Top of Entries supplied

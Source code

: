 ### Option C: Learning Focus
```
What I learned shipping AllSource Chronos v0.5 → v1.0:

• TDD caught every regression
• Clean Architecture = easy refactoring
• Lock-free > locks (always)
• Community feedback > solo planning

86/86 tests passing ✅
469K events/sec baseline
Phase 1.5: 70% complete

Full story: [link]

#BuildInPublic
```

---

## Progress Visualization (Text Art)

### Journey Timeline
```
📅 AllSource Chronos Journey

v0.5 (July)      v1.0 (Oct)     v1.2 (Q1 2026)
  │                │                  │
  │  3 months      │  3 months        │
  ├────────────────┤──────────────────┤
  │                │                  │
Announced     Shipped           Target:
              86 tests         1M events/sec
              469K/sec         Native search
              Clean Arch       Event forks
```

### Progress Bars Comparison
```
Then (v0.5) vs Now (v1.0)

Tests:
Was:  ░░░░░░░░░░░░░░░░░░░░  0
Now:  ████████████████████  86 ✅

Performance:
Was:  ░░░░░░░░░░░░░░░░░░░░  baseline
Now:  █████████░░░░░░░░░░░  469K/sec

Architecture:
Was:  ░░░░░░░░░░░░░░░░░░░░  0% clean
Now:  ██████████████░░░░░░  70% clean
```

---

Bottom of Entries supplied
Top of Entries supplied

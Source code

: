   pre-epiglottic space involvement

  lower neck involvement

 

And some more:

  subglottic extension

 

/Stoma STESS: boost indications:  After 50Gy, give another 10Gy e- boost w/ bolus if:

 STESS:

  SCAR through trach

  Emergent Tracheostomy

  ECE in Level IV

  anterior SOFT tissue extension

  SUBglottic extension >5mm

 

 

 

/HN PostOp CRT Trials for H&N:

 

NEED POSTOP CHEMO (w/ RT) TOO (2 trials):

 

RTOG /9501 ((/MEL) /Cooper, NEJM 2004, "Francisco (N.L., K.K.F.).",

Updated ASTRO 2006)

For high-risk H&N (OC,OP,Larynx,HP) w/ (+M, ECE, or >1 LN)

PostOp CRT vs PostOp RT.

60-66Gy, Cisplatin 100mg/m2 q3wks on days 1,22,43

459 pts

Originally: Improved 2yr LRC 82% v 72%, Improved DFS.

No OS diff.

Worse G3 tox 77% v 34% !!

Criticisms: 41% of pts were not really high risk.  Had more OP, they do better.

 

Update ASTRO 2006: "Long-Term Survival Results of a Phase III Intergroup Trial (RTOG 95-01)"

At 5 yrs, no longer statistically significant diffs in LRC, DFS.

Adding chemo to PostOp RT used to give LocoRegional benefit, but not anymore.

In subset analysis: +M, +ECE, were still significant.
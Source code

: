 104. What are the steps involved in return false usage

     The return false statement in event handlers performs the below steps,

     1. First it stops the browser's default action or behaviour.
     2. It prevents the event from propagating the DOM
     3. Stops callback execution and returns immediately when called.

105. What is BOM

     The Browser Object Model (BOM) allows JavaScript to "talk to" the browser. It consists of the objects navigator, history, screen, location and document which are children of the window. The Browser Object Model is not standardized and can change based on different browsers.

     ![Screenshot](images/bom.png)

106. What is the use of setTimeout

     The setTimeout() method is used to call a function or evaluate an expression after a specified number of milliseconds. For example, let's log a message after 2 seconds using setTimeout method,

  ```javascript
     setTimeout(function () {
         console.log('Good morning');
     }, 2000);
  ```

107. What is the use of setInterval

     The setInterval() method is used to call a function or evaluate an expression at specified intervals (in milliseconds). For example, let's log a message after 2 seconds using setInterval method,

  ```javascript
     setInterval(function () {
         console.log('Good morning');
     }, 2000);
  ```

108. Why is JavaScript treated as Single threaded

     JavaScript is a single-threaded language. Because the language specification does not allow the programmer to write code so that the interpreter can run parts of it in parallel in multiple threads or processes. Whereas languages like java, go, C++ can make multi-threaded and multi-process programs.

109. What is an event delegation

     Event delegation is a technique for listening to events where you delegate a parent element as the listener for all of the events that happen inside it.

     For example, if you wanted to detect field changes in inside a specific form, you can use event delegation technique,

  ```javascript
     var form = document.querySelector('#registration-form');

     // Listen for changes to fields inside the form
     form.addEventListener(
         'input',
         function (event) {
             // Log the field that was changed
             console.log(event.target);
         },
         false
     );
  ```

Bottom of Entries supplied
Top of Entries supplied

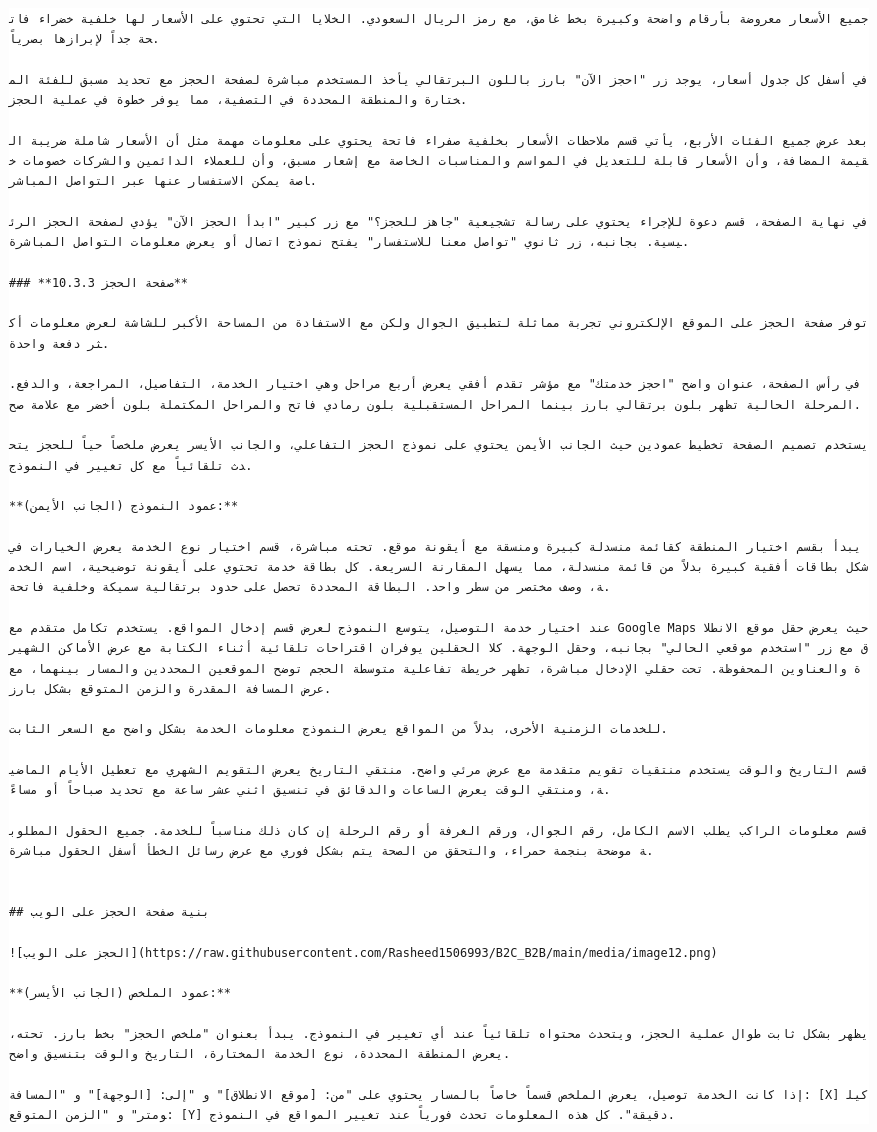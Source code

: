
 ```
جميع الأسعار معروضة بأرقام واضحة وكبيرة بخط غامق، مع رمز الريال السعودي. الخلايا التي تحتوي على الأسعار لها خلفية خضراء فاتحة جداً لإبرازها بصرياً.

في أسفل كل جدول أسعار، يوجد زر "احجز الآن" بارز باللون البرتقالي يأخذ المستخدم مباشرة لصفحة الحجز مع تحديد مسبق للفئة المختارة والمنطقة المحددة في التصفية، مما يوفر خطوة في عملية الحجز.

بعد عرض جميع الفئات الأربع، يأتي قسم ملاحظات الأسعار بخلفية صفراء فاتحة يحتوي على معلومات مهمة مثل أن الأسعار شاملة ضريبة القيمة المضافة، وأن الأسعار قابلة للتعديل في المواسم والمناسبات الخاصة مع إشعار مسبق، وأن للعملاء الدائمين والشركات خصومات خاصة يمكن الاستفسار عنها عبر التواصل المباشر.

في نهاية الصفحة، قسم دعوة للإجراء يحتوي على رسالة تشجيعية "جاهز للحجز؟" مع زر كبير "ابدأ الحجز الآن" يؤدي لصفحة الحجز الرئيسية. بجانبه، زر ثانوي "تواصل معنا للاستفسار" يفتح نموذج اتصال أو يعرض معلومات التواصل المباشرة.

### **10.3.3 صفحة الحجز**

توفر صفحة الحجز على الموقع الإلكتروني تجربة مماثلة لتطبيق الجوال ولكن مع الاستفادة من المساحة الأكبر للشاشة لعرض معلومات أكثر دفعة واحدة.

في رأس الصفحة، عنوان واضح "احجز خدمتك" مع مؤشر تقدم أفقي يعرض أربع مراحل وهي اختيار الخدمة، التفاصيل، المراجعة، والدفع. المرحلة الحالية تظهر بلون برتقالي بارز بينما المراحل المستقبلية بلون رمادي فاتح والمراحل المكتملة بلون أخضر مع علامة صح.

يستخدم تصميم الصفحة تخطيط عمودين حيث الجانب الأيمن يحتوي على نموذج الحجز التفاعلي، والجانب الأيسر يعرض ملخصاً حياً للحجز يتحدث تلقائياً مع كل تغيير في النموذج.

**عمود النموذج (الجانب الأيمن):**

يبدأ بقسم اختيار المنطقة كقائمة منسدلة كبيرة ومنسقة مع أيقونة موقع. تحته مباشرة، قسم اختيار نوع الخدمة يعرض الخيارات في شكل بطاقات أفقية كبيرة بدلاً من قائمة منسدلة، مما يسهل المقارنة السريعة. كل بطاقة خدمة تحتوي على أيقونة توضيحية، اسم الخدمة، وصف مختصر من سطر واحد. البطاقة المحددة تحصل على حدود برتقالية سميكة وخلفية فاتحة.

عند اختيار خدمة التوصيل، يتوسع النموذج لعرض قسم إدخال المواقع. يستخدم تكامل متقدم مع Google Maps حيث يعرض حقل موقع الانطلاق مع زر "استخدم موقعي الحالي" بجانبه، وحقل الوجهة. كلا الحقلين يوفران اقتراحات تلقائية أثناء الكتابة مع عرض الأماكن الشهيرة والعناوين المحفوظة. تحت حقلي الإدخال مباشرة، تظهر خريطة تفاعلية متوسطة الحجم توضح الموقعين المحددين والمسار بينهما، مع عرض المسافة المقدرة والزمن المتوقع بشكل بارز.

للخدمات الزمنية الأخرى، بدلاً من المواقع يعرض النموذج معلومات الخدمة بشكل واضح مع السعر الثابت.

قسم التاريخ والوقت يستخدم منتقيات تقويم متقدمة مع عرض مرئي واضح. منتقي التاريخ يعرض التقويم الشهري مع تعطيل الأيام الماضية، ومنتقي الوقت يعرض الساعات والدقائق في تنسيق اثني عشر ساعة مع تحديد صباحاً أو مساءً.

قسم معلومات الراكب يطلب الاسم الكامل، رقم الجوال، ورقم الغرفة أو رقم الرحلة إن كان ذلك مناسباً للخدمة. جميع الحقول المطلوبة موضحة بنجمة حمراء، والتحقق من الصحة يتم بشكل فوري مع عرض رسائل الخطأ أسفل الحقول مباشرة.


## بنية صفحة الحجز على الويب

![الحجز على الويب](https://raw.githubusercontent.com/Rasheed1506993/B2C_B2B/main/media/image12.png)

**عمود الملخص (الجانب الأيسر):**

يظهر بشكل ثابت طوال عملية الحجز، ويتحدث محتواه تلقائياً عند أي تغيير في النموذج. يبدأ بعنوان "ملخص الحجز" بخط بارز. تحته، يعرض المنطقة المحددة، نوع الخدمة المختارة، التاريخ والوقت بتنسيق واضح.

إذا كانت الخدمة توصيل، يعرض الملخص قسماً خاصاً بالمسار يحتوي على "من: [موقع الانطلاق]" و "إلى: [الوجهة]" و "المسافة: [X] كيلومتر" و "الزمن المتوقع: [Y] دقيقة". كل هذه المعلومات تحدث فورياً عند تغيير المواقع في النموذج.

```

Bottom of Entries supplied

- **Your goal**
Search the entries for the string "Chronos". Copy every line that has it.

- **Response to this exercise**
What I learned shipping AllSource Chronos v0.5 → v1.0:
📅 AllSource Chronos Journey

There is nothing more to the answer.